Brief => Of the entries below, return exactly those lines that fall between the one containing "More advanced shift" and the one containing "The video demonstrates", the two end lines included.

--- Input for this task Enclosed Below ---

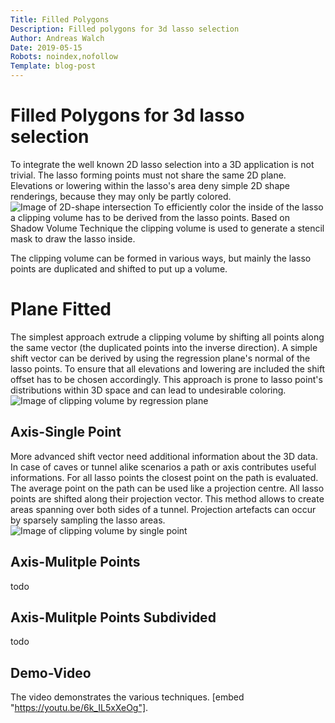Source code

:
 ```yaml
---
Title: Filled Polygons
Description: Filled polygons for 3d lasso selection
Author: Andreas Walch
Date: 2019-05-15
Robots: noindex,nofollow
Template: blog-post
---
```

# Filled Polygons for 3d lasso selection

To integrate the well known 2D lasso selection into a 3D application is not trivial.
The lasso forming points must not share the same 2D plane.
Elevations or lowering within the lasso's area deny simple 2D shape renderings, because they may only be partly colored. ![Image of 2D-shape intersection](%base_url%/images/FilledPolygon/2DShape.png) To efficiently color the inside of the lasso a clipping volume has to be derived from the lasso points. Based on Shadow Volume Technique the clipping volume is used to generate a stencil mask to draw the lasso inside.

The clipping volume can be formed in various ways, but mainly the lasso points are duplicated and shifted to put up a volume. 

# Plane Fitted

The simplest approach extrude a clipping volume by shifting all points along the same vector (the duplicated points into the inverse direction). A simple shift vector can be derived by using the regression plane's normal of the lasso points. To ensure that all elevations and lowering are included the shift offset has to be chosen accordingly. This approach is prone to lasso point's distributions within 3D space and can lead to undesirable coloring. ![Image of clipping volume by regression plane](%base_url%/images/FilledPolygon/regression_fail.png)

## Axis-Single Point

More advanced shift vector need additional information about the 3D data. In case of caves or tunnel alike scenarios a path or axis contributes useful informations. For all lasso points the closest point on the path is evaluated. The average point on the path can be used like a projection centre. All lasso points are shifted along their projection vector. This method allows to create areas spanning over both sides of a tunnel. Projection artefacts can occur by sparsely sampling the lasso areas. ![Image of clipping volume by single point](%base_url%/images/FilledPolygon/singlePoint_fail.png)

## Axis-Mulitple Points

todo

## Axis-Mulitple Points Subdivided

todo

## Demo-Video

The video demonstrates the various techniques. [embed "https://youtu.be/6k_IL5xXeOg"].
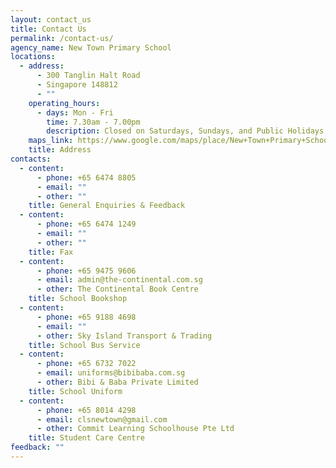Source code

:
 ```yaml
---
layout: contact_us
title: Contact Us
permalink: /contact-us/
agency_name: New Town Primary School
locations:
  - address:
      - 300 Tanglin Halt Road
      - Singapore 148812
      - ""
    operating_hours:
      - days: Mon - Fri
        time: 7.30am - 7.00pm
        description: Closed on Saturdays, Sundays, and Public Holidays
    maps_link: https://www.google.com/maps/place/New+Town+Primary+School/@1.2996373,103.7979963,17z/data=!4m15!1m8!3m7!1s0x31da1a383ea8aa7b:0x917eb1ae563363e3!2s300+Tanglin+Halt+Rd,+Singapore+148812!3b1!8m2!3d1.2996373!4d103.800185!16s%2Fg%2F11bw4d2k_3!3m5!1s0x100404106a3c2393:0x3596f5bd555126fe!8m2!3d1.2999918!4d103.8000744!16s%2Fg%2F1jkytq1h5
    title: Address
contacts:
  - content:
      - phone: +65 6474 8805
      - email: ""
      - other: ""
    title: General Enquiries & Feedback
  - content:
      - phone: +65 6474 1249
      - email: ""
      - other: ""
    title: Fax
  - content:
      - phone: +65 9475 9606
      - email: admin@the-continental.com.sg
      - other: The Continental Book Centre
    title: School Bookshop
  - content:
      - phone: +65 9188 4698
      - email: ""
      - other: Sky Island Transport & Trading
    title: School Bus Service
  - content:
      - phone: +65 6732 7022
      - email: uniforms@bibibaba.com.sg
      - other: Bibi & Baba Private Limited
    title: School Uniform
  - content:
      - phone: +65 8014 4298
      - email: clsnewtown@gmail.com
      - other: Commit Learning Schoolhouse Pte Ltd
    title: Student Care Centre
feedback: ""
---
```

--- End of Enclosed Input for this task ---
--- Input for this task Enclosed Below ---

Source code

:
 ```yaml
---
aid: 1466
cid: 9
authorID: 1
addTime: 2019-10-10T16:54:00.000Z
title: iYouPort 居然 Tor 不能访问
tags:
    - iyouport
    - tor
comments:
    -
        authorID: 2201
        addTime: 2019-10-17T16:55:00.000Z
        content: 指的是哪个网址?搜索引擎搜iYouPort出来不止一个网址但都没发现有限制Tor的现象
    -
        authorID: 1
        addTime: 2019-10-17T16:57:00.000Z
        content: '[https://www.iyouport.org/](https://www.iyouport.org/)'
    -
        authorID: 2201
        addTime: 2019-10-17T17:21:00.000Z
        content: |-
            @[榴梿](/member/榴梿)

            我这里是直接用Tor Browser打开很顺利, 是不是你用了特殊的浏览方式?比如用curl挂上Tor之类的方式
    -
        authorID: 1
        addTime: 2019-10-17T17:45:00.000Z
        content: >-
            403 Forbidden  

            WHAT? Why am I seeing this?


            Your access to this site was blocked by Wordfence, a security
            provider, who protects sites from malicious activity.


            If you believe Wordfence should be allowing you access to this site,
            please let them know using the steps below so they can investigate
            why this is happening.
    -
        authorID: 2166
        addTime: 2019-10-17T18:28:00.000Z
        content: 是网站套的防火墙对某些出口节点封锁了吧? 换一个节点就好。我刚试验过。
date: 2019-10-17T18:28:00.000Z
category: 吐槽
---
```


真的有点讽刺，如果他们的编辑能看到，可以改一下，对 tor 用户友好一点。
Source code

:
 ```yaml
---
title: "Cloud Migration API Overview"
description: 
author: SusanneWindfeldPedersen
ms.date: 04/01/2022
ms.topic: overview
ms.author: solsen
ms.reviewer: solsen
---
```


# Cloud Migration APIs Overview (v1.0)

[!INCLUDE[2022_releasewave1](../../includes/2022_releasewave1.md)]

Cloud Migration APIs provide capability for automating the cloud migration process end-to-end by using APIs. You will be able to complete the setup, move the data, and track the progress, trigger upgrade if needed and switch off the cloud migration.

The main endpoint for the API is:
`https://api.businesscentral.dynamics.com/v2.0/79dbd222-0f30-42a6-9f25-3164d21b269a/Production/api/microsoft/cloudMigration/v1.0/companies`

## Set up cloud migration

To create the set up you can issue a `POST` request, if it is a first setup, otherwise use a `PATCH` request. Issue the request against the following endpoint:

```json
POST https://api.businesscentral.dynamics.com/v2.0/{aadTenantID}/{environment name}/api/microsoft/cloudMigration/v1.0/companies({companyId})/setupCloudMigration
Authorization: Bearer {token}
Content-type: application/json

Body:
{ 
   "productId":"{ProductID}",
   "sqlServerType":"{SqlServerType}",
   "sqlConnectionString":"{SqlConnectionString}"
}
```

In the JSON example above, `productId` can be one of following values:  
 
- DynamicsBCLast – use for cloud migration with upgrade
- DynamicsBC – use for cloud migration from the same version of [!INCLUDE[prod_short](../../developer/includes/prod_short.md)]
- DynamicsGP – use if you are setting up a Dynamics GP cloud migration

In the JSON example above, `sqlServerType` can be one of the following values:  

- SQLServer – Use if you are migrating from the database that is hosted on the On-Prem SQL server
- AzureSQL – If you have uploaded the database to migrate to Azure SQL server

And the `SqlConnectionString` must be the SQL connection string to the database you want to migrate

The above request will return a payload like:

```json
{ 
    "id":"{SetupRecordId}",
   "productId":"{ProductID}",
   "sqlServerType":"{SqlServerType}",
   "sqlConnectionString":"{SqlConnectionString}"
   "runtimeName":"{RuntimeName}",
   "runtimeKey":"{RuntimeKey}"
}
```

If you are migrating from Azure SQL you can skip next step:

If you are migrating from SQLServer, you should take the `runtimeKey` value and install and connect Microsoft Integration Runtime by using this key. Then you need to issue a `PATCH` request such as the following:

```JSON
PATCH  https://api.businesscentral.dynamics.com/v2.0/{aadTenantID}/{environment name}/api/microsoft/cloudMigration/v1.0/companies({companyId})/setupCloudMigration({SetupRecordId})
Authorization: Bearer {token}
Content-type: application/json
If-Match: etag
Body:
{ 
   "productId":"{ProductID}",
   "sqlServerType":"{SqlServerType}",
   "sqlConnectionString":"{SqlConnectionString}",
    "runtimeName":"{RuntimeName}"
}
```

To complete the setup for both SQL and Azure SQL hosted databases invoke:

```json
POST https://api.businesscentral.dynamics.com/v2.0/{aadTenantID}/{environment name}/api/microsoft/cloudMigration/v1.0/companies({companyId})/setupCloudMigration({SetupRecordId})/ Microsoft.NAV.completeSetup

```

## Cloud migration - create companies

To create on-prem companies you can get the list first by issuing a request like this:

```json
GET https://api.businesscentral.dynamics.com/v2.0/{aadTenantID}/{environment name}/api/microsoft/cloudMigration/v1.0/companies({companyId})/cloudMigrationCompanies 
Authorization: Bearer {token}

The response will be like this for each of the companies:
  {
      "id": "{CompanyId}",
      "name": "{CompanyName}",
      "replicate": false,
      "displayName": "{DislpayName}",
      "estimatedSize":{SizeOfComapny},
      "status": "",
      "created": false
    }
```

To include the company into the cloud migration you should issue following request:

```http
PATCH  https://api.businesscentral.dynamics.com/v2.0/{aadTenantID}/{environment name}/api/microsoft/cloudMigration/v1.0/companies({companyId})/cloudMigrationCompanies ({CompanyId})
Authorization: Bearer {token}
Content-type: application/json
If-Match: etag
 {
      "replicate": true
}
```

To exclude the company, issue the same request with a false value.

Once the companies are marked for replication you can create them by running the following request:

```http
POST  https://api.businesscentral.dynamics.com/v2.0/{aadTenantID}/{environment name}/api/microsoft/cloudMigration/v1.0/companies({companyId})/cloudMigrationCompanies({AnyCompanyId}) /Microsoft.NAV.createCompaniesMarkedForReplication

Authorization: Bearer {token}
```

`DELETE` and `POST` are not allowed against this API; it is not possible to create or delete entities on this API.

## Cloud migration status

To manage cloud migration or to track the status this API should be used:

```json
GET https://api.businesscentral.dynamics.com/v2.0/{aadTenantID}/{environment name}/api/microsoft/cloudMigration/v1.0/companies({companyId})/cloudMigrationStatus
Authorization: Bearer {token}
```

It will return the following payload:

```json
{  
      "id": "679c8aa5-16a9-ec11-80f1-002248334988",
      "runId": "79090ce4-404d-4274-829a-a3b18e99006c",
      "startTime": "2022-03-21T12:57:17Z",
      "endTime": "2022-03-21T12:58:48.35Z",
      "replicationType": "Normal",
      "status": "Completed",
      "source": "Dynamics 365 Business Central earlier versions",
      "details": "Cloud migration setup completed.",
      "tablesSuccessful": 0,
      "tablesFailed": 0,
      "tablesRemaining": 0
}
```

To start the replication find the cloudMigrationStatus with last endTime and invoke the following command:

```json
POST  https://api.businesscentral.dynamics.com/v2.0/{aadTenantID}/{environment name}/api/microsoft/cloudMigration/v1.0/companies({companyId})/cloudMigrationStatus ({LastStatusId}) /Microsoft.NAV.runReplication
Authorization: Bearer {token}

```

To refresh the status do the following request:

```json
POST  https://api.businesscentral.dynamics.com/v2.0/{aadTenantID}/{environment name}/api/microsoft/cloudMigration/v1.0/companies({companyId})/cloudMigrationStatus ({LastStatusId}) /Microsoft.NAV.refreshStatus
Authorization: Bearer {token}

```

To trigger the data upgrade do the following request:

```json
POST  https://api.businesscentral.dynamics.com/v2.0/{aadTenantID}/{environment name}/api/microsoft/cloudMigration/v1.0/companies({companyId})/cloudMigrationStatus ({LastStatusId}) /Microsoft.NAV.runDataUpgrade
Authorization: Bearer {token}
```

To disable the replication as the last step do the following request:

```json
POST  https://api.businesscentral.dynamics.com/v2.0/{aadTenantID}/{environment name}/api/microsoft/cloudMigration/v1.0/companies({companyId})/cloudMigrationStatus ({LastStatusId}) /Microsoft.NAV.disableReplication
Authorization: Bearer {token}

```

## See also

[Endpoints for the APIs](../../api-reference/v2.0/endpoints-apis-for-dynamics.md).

--- End of Enclosed Input for this task ---

Task solution =>
More advanced shift vector need additional information about the 3D data. In case of caves or tunnel alike scenarios a path or axis contributes useful informations. For all lasso points the closest point on the path is evaluated. The average point on the path can be used like a projection centre. All lasso points are shifted along their projection vector. This method allows to create areas spanning over both sides of a tunnel. Projection artefacts can occur by sparsely sampling the lasso areas. ![Image of clipping volume by single point](%base_url%/images/FilledPolygon/singlePoint_fail.png)

## Axis-Mulitple Points

todo

## Axis-Mulitple Points Subdivided

todo

## Demo-Video

The video demonstrates the various techniques. [embed "https://youtu.be/6k_IL5xXeOg"].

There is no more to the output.